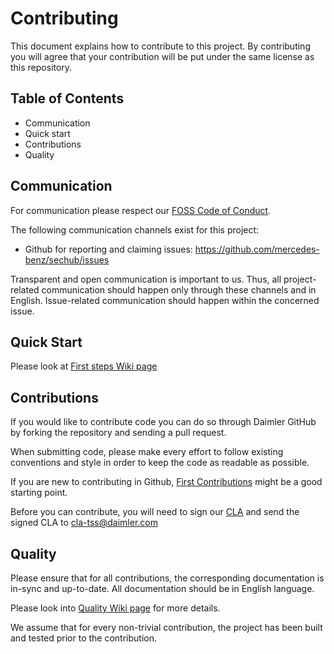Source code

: <!-- SPDX-License-Identifier: MIT --->
# Contributing

This document explains how to contribute to this project.
By contributing you will agree that your contribution will be put under the same license as this repository.

## Table of Contents
- Communication
- Quick start
- Contributions
- Quality

## Communication
For communication please respect our [FOSS Code of Conduct](https://github.com/Daimler/daimler-foss/blob/master/CODE_OF_CONDUCT.md).

The following communication channels exist for this project:
- Github for reporting and claiming issues: https://github.com/mercedes-benz/sechub/issues

Transparent and open communication is important to us. Thus, all project-related communication should happen only through these channels and in English. Issue-related communication should happen within the concerned issue.


## Quick Start
Please look at [First steps Wiki page](https://github.com/Daimler/sechub/wiki/First-steps)

## Contributions
If you would like to contribute code you can do so through Daimler GitHub by forking the repository and sending a pull request.

When submitting code, please make every effort to follow existing conventions and style in order to keep the code as readable as possible.

If you are new to contributing in Github, [First Contributions](https://github.com/firstcontributions/first-contributions) might be a good starting point.

Before you can contribute, you will need to sign our [CLA](https://github.com/Daimler/daimler-foss/blob/master/CONTRIBUTORS_LICENSE_AGREEMENT.md) and send the signed CLA to cla-tss@daimler.com

## Quality
Please ensure that for all contributions, the corresponding documentation is in-sync and up-to-date. All documentation should be in English language.

Please look into [Quality Wiki page](https://github.com/Daimler/sechub/wiki/Quality) for more details.

We assume that for every non-trivial contribution, the project has been built and tested prior to the contribution.

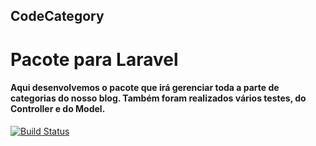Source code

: ## CodeCategory
# Pacote para Laravel

#### Aqui desenvolvemos o pacote que irá gerenciar toda a parte de categorias do nosso blog. Também foram realizados vários testes, do Controller e do Model.

[![Build Status](https://travis-ci.org/schenato/code-category.svg?branch=master)](https://travis-ci.org/schenato/code-category)
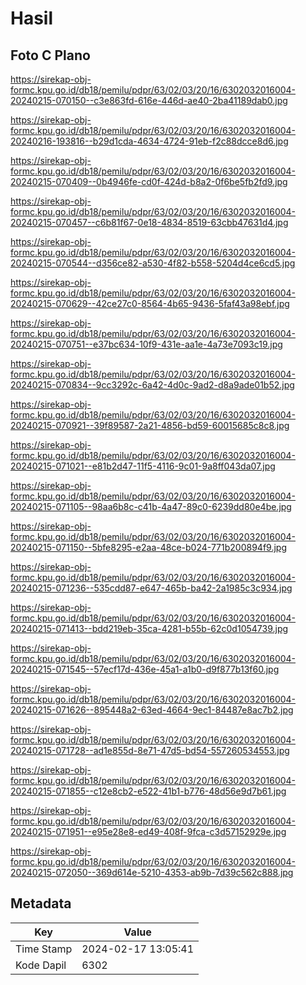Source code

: # Hasil

## Foto C Plano

https://sirekap-obj-formc.kpu.go.id/db18/pemilu/pdpr/63/02/03/20/16/6302032016004-20240215-070150--c3e863fd-616e-446d-ae40-2ba41189dab0.jpg

https://sirekap-obj-formc.kpu.go.id/db18/pemilu/pdpr/63/02/03/20/16/6302032016004-20240216-193816--b29d1cda-4634-4724-91eb-f2c88dcce8d6.jpg

https://sirekap-obj-formc.kpu.go.id/db18/pemilu/pdpr/63/02/03/20/16/6302032016004-20240215-070409--0b4946fe-cd0f-424d-b8a2-0f6be5fb2fd9.jpg

https://sirekap-obj-formc.kpu.go.id/db18/pemilu/pdpr/63/02/03/20/16/6302032016004-20240215-070457--c6b81f67-0e18-4834-8519-63cbb47631d4.jpg

https://sirekap-obj-formc.kpu.go.id/db18/pemilu/pdpr/63/02/03/20/16/6302032016004-20240215-070544--d356ce82-a530-4f82-b558-5204d4ce6cd5.jpg

https://sirekap-obj-formc.kpu.go.id/db18/pemilu/pdpr/63/02/03/20/16/6302032016004-20240215-070629--42ce27c0-8564-4b65-9436-5faf43a98ebf.jpg

https://sirekap-obj-formc.kpu.go.id/db18/pemilu/pdpr/63/02/03/20/16/6302032016004-20240215-070751--e37bc634-10f9-431e-aa1e-4a73e7093c19.jpg

https://sirekap-obj-formc.kpu.go.id/db18/pemilu/pdpr/63/02/03/20/16/6302032016004-20240215-070834--9cc3292c-6a42-4d0c-9ad2-d8a9ade01b52.jpg

https://sirekap-obj-formc.kpu.go.id/db18/pemilu/pdpr/63/02/03/20/16/6302032016004-20240215-070921--39f89587-2a21-4856-bd59-60015685c8c8.jpg

https://sirekap-obj-formc.kpu.go.id/db18/pemilu/pdpr/63/02/03/20/16/6302032016004-20240215-071021--e81b2d47-11f5-4116-9c01-9a8ff043da07.jpg

https://sirekap-obj-formc.kpu.go.id/db18/pemilu/pdpr/63/02/03/20/16/6302032016004-20240215-071105--98aa6b8c-c41b-4a47-89c0-6239dd80e4be.jpg

https://sirekap-obj-formc.kpu.go.id/db18/pemilu/pdpr/63/02/03/20/16/6302032016004-20240215-071150--5bfe8295-e2aa-48ce-b024-771b200894f9.jpg

https://sirekap-obj-formc.kpu.go.id/db18/pemilu/pdpr/63/02/03/20/16/6302032016004-20240215-071236--535cdd87-e647-465b-ba42-2a1985c3c934.jpg

https://sirekap-obj-formc.kpu.go.id/db18/pemilu/pdpr/63/02/03/20/16/6302032016004-20240215-071413--bdd219eb-35ca-4281-b55b-62c0d1054739.jpg

https://sirekap-obj-formc.kpu.go.id/db18/pemilu/pdpr/63/02/03/20/16/6302032016004-20240215-071545--57ecf17d-436e-45a1-a1b0-d9f877b13f60.jpg

https://sirekap-obj-formc.kpu.go.id/db18/pemilu/pdpr/63/02/03/20/16/6302032016004-20240215-071626--895448a2-63ed-4664-9ec1-84487e8ac7b2.jpg

https://sirekap-obj-formc.kpu.go.id/db18/pemilu/pdpr/63/02/03/20/16/6302032016004-20240215-071728--ad1e855d-8e71-47d5-bd54-557260534553.jpg

https://sirekap-obj-formc.kpu.go.id/db18/pemilu/pdpr/63/02/03/20/16/6302032016004-20240215-071855--c12e8cb2-e522-41b1-b776-48d56e9d7b61.jpg

https://sirekap-obj-formc.kpu.go.id/db18/pemilu/pdpr/63/02/03/20/16/6302032016004-20240215-071951--e95e28e8-ed49-408f-9fca-c3d57152929e.jpg

https://sirekap-obj-formc.kpu.go.id/db18/pemilu/pdpr/63/02/03/20/16/6302032016004-20240215-072050--369d614e-5210-4353-ab9b-7d39c562c888.jpg


## Metadata

| Key        | Value               |
| ---------- | ------------------- |
| Time Stamp | 2024-02-17 13:05:41 |
| Kode Dapil | 6302                |



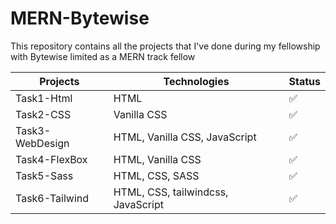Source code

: # MERN-Bytewise
This repository contains all the projects that I've done during my fellowship with Bytewise limited as a MERN track fellow


| Projects        | Technologies                       | Status | 
|-----------------|------------------------------------|--------|
| Task1-Html      |	HTML	                             | ✅     |
| Task2-CSS	      | Vanilla CSS	                       | ✅     |
| Task3-WebDesign |	HTML, Vanilla CSS, JavaScript      | ✅     |
| Task4-FlexBox   |	HTML, Vanilla CSS	                 | ✅     |
| Task5-Sass      |	HTML, CSS, SASS	                   | ✅     |
| Task6-Tailwind  |	HTML, CSS, tailwindcss, JavaScript | ✅     |
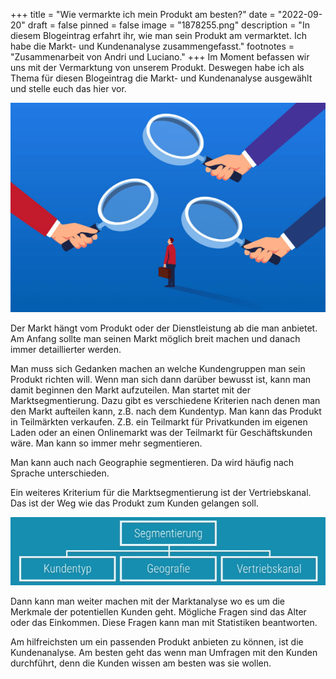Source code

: +++
title = "Wie vermarkte ich mein Produkt am besten?"
date = "2022-09-20"
draft = false
pinned = false
image = "1878255.png"
description = "In diesem Blogeintrag erfahrt ihr, wie man sein Produkt am vermarktet. Ich habe die Markt- und Kundenanalyse zusammengefasst."
footnotes = "Zusammenarbeit von Andri und Luciano."
+++
Im Moment befassen wir uns mit der Vermarktung von unserem Produkt. Deswegen habe ich als Thema für diesen Blogeintrag die Markt- und Kundenanalyse ausgewählt und stelle euch das hier vor. 

![](kundenanalyse-erstellen.webp "Bild 1: Kundenanalyse")

Der Markt hängt vom Produkt oder der Dienstleistung ab die man anbietet. Am Anfang sollte man seinen Markt möglich breit machen und danach immer detaillierter werden. 

Man muss sich Gedanken machen an welche Kundengruppen man sein Produkt richten will. Wenn man sich dann darüber bewusst ist, kann man damit beginnen den Markt aufzuteilen. Man startet mit der Marktsegmentierung. Dazu gibt es verschiedene Kriterien nach denen man den Markt aufteilen kann, z.B. nach dem Kundentyp. Man kann das Produkt in Teilmärkten verkaufen. Z.B. ein Teilmarkt für Privatkunden im eigenen Laden oder an einen Onlinemarkt was der Teilmarkt für Geschäftskunden wäre. Man kann so immer mehr segmentieren. 

Man kann auch nach Geographie segmentieren. Da wird häufig nach Sprache unterschieden. 

Ein weiteres Kriterium für die Marktsegmentierung ist der Vertriebskanal. Das ist der Weg wie das Produkt zum Kunden gelangen soll. 

![](screenshot-2022-09-20-161648.png "Bild 2: Marktsegmentierung")

Dann kann man weiter machen mit der Marktanalyse wo es um die Merkmale der potentiellen Kunden geht. Mögliche Fragen sind das Alter oder das Einkommen. Diese Fragen kann man mit Statistiken beantworten. 

Am hilfreichsten um ein passenden Produkt anbieten zu können, ist die Kundenanalyse. Am besten geht das wenn man Umfragen mit den Kunden durchführt, denn die Kunden wissen am besten was sie wollen.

Exercise —
Without the pictures, repeat the entries above line by line, from the first through the one that contains "When submitting code, please", both ends included.

Answer space —
Source code

: <!-- SPDX-License-Identifier: MIT --->
# Contributing

This document explains how to contribute to this project.
By contributing you will agree that your contribution will be put under the same license as this repository.

## Table of Contents
- Communication
- Quick start
- Contributions
- Quality

## Communication
For communication please respect our [FOSS Code of Conduct](https://github.com/Daimler/daimler-foss/blob/master/CODE_OF_CONDUCT.md).

The following communication channels exist for this project:
- Github for reporting and claiming issues: https://github.com/mercedes-benz/sechub/issues

Transparent and open communication is important to us. Thus, all project-related communication should happen only through these channels and in English. Issue-related communication should happen within the concerned issue.


## Quick Start
Please look at [First steps Wiki page](https://github.com/Daimler/sechub/wiki/First-steps)

## Contributions
If you would like to contribute code you can do so through Daimler GitHub by forking the repository and sending a pull request.

When submitting code, please make every effort to follow existing conventions and style in order to keep the code as readable as possible.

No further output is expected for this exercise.